What the task requires
Transcribe the listing verbatim, please, with images dropped.

-- Extracted information follows --

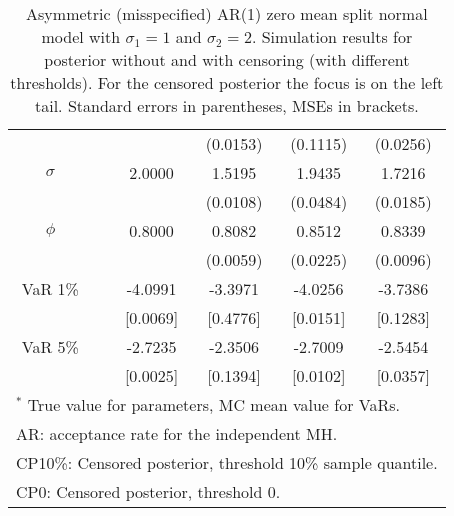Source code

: {\begin{table}
\begin{tabular}{cc cccc}
&&   & (0.0153) & (0.1115) & (0.0256)  \\ 
$\sigma$&& 2.0000 & 1.5195 & 1.9435 & 1.7216  \\ 
&&   & (0.0108) & (0.0484) & (0.0185)  \\ 
$\phi$&& 0.8000 & 0.8082 & 0.8512 & 0.8339  \\ 
&&   & (0.0059) & (0.0225) & (0.0096)  \\ 
VaR 1\% && -4.0991 & -3.3971 & -4.0256 & -3.7386  \\ 
  && [0.0069] & [0.4776] & [0.0151] & [0.1283]  \\ 
VaR 5\% && -2.7235 & -2.3506 & -2.7009 & -2.5454  \\ 
 && [0.0025] & [0.1394] & [0.0102] & [0.0357]  \\ 
\hline 
\multicolumn{6}{l}{\footnotesize{$^*$ True value for parameters, MC mean value for VaRs.}}  \\ 
\multicolumn{6}{l}{\footnotesize{AR: acceptance rate for the independent MH.}}  \\ 
\multicolumn{6}{l}{\footnotesize{CP10\%: Censored posterior, threshold 10\% sample quantile.}}  \\ 
\multicolumn{6}{l}{\footnotesize{CP0: Censored posterior, threshold 0.}} 
\end{tabular}
 \caption{Asymmetric (misspecified) AR(1) zero mean split normal model with $\sigma_{1} = 1$ and $\sigma_{2} = 2$. Simulation results for posterior without and with censoring (with different thresholds). For the censored posterior the focus is on the left tail. Standard errors in parentheses, MSEs in brackets.} 
\label{tab:ar1_s2}  
\end{table}
}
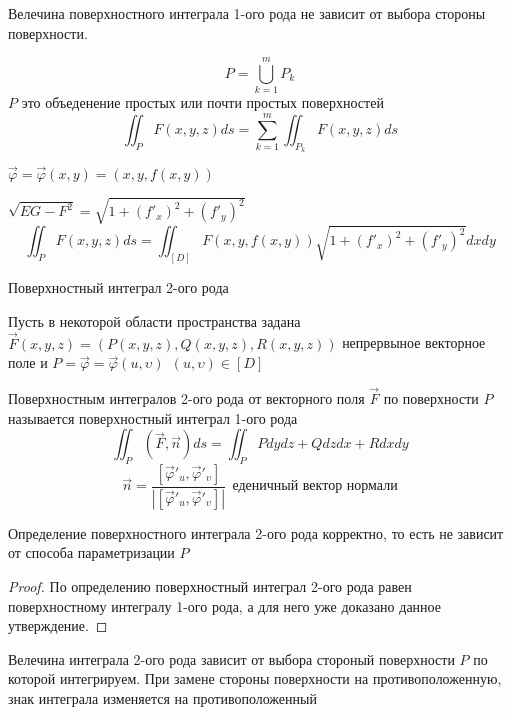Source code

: \begin{theorem}
  Велечина поверхностного интеграла 1-ого рода не зависит от выбора стороны
  поверхности.
\end{theorem}

\begin{theorem}
  $$
  P = \bigcup_{k=1}^m P_k
  $$
  $P$ это объеденение простых или почти простых поверхностей
  $$
  \iint_P F(x,y,z) ds = \sum_{k=1}^m \iint_{P_k} F(x,y,z) ds
  $$
\end{theorem}

\begin{theorem}
  $\vec \varphi = \vec \varphi(x, y) = (x, y, f(x,y))$

  $\sqrt{EG-F^2} = \sqrt{1 + (f'_x)^2 + (f'_y)^2}$
  $$
  \iint_P F(x,y,z)ds = \iint_{[D]} F(x,y,f(x,y)) \sqrt{1 + (f'_x)^2 + (f'_y)^2}
  dx dy
  $$
\end{theorem}

\begin{title}[\Large]
  Поверхностный интеграл 2-ого рода
\end{title}

\begin{define}
  Пусть в некоторой области пространства задана
  $\vec F(x,y,z) = (P(x,y,z), Q(x,y,z),R(x,y,z))$ непрервыное векторное поле и
  $P = \vec \varphi = \vec \varphi(u, \upsilon) ~~ (u, \upsilon) \in [D]$

  Поверхностным интегралов 2-ого рода от векторного поля $\vec F$ по поверхности
  $P$ называется поверхностный интеграл 1-ого рода
  $$
  \iint_P (\vec F, \vec n) ds = \iint_P P dy dz + Q dz dx + Rdx dy
  $$
  $$
  \vec n = \frac{[\vec \varphi'_u, \vec \varphi'_{\upsilon}]}
  {|[\vec \varphi'_u, \vec \varphi'_{\upsilon}]|} ~~
  \text{еденичный вектор нормали}
  $$
\end{define}

\begin{theorem}
  Определение поверхностного интеграла 2-ого рода корректно, то есть не зависит
  от способа параметризации $P$
\end{theorem}

\begin{proof}
  По определению поверхностный интеграл 2-ого рода равен поверхностному
  интегралу 1-ого рода, а для него уже доказано данное утверждение.
\end{proof}

\begin{theorem}
  Велечина интеграла 2-ого рода зависит от выбора стороный поверхности $P$ по
  которой интегрируем. При замене стороны поверхности на противоположенную,
  знак интеграла изменяется на противоположенный
\end{theorem}


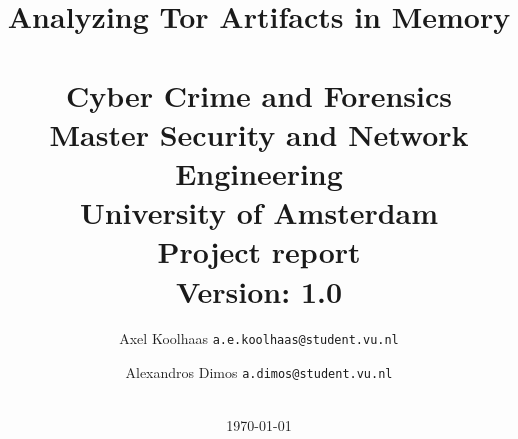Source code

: \documentclass[a4paper,11pt]{article}
\begin{document}
\title{Analyzing Tor Artifacts in Memory \\~\\
\large{Cyber Crime and Forensics \\
Master Security and Network Engineering\\  University of Amsterdam\\
Project report\\}
\textbf{Version:} 1.0}
\author{
    Axel Koolhaas \texttt{a.e.koolhaas@student.vu.nl} \and
    Alexandros Dimos \texttt{a.dimos@student.vu.nl}\\
    \\
}
\date{
    \textnormal \today
}
\maketitle

\clearpage


\clearpage

\tableofcontents
\clearpage








\printbibliography
\end{document}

-- Extracted information concluded --

Solved exercise
Source code

: {\begin{table}
\begin{tabular}{cc cccc}
&&   & (0.0153) & (0.1115) & (0.0256)  \\ 
$\sigma$&& 2.0000 & 1.5195 & 1.9435 & 1.7216  \\ 
&&   & (0.0108) & (0.0484) & (0.0185)  \\ 
$\phi$&& 0.8000 & 0.8082 & 0.8512 & 0.8339  \\ 
&&   & (0.0059) & (0.0225) & (0.0096)  \\ 
VaR 1\% && -4.0991 & -3.3971 & -4.0256 & -3.7386  \\ 
  && [0.0069] & [0.4776] & [0.0151] & [0.1283]  \\ 
VaR 5\% && -2.7235 & -2.3506 & -2.7009 & -2.5454  \\ 
 && [0.0025] & [0.1394] & [0.0102] & [0.0357]  \\ 
\hline 
\multicolumn{6}{l}{\footnotesize{$^*$ True value for parameters, MC mean value for VaRs.}}  \\ 
\multicolumn{6}{l}{\footnotesize{AR: acceptance rate for the independent MH.}}  \\ 
\multicolumn{6}{l}{\footnotesize{CP10\%: Censored posterior, threshold 10\% sample quantile.}}  \\ 
\multicolumn{6}{l}{\footnotesize{CP0: Censored posterior, threshold 0.}} 
\end{tabular}
 \caption{Asymmetric (misspecified) AR(1) zero mean split normal model with $\sigma_{1} = 1$ and $\sigma_{2} = 2$. Simulation results for posterior without and with censoring (with different thresholds). For the censored posterior the focus is on the left tail. Standard errors in parentheses, MSEs in brackets.} 
\label{tab:ar1_s2}  
\end{table}
}
Source code

: \begin{theorem}
  Велечина поверхностного интеграла 1-ого рода не зависит от выбора стороны
  поверхности.
\end{theorem}

\begin{theorem}
  $$
  P = \bigcup_{k=1}^m P_k
  $$
  $P$ это объеденение простых или почти простых поверхностей
  $$
  \iint_P F(x,y,z) ds = \sum_{k=1}^m \iint_{P_k} F(x,y,z) ds
  $$
\end{theorem}

\begin{theorem}
  $\vec \varphi = \vec \varphi(x, y) = (x, y, f(x,y))$

  $\sqrt{EG-F^2} = \sqrt{1 + (f'_x)^2 + (f'_y)^2}$
  $$
  \iint_P F(x,y,z)ds = \iint_{[D]} F(x,y,f(x,y)) \sqrt{1 + (f'_x)^2 + (f'_y)^2}
  dx dy
  $$
\end{theorem}

\begin{title}[\Large]
  Поверхностный интеграл 2-ого рода
\end{title}

\begin{define}
  Пусть в некоторой области пространства задана
  $\vec F(x,y,z) = (P(x,y,z), Q(x,y,z),R(x,y,z))$ непрервыное векторное поле и
  $P = \vec \varphi = \vec \varphi(u, \upsilon) ~~ (u, \upsilon) \in [D]$

  Поверхностным интегралов 2-ого рода от векторного поля $\vec F$ по поверхности
  $P$ называется поверхностный интеграл 1-ого рода
  $$
  \iint_P (\vec F, \vec n) ds = \iint_P P dy dz + Q dz dx + Rdx dy
  $$
  $$
  \vec n = \frac{[\vec \varphi'_u, \vec \varphi'_{\upsilon}]}
  {|[\vec \varphi'_u, \vec \varphi'_{\upsilon}]|} ~~
  \text{еденичный вектор нормали}
  $$
\end{define}

\begin{theorem}
  Определение поверхностного интеграла 2-ого рода корректно, то есть не зависит
  от способа параметризации $P$
\end{theorem}

\begin{proof}
  По определению поверхностный интеграл 2-ого рода равен поверхностному
  интегралу 1-ого рода, а для него уже доказано данное утверждение.
\end{proof}

\begin{theorem}
  Велечина интеграла 2-ого рода зависит от выбора стороный поверхности $P$ по
  которой интегрируем. При замене стороны поверхности на противоположенную,
  знак интеграла изменяется на противоположенный
\end{theorem}


Source code

: \documentclass[a4paper,11pt]{article}
\begin{document}
\title{Analyzing Tor Artifacts in Memory \\~\\
\large{Cyber Crime and Forensics \\
Master Security and Network Engineering\\  University of Amsterdam\\
Project report\\}
\textbf{Version:} 1.0}
\author{
    Axel Koolhaas \texttt{a.e.koolhaas@student.vu.nl} \and
    Alexandros Dimos \texttt{a.dimos@student.vu.nl}\\
    \\
}
\date{
    \textnormal \today
}
\maketitle

\clearpage


\clearpage

\tableofcontents
\clearpage








\printbibliography
\end{document}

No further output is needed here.